Because of the progressive loss of nigro-striatal dopaminergic terminals in Parkinson's disease (PD), in vivo quantitative imaging of dopamine (DA) containing neurons in animal models of PD is of critical importance in the preclinical evaluation of highly awaited disease-modifying therapies. Among existing methods, the high sensitivity of positron emission tomography (PET) is attractive to achieve that goal. The aim of this study was to perform a quantitative comparison of brain images obtained in 6-hydroxydopamine (6-OHDA) lesioned rats using two dopaminergic PET radiotracers, namely [18 F]fluoro-3,4-dihydroxyphenyl-L-alanine ([18 F]FDOPA) and 6-[18 F]fluoro-L-m-tyrosine ([18 F]FMT). Because the imaging signal is theoretically less contaminated by metabolites, we hypothesized that the latter would show stronger relationship with behavioural and post-mortem measures of striatal dopaminergic deficiency. We used a within-subject design to measure striatal [18 F]FMT and [18 F]FDOPA uptake in eight partially lesioned, eight fully lesioned and ten sham-treated rats. Animals were pretreated with an L-aromatic amino acid decarboxylase inhibitor. A catechol-O-methyl transferase inhibitor was also given before [18 F]FDOPA PET. Quantitative estimates of striatal uptake were computed using conventional graphical Patlak method.
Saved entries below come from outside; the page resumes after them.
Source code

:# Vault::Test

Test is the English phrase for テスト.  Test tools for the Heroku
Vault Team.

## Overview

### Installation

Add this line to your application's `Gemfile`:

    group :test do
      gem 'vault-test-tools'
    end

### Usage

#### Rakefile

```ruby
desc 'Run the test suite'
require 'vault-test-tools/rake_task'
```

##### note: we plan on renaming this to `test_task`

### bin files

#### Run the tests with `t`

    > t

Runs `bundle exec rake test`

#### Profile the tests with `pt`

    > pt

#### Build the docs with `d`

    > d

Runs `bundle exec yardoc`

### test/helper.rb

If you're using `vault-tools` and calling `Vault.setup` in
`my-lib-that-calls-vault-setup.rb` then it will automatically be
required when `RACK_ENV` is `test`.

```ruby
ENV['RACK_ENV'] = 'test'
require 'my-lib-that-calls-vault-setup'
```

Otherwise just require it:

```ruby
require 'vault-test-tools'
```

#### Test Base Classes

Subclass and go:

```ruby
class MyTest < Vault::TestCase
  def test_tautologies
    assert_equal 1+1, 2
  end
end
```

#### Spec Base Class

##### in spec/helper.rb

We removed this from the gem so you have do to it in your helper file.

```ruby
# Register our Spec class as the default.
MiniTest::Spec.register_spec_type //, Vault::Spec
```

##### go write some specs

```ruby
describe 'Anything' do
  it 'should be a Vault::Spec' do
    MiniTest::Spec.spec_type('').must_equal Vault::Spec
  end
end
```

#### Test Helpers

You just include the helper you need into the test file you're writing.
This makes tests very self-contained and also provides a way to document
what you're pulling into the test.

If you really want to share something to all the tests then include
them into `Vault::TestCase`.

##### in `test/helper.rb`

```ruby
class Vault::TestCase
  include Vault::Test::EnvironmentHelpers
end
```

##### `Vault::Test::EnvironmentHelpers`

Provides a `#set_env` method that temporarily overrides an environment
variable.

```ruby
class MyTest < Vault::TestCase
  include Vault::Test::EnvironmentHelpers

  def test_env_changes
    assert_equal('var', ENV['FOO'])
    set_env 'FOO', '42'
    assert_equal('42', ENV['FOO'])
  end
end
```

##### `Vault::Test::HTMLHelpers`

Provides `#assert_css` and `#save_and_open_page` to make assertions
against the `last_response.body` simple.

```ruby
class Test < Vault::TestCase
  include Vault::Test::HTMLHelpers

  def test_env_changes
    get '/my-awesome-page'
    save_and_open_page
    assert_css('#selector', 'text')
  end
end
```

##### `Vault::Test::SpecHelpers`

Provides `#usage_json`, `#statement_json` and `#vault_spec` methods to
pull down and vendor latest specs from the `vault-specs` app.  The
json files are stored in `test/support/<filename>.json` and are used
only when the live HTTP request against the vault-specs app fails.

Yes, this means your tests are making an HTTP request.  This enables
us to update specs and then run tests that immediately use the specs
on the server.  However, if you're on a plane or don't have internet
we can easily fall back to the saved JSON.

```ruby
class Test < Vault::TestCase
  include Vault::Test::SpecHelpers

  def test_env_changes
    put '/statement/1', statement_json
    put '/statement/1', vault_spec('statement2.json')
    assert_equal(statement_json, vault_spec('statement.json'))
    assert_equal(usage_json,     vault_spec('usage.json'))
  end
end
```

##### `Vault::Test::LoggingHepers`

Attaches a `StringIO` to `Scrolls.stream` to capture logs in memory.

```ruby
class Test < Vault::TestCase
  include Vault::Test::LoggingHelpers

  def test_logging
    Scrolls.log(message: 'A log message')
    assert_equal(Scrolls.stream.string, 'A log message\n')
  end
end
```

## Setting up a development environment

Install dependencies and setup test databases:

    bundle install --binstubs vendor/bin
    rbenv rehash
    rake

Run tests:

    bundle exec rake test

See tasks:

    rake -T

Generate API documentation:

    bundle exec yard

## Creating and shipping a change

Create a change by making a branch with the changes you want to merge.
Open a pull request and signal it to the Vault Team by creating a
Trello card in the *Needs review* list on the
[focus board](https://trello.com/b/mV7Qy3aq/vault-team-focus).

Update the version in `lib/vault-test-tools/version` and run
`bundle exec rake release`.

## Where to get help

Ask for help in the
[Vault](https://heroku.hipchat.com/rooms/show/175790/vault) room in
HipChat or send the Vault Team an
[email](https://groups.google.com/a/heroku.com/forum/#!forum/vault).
Striatal dopaminergic deficiencies were measured with apomorphine-induced rotations and post-mortem striatal DA content. We observed a strong relationship between [18 F]FMT and [18 F]FDOPA estimates of decreased uptake in the denervated striatum using the tissue-derived uptake rate constant Kc . However, only [18 F]FMT Kc succeeded to discriminate between the partial and the full 6-OHDA lesion and correlated well with the post-mortem striatal DA content. This study indicates that the [18 F]FMT could be more sensitive, with respect of [18 F]FDOPA, to investigate DA terminals loss in 6-OHDA rats, and open the way to in vivo L-aromatic amino acid decarboxylase activity targeting in future investigations on progressive PD models.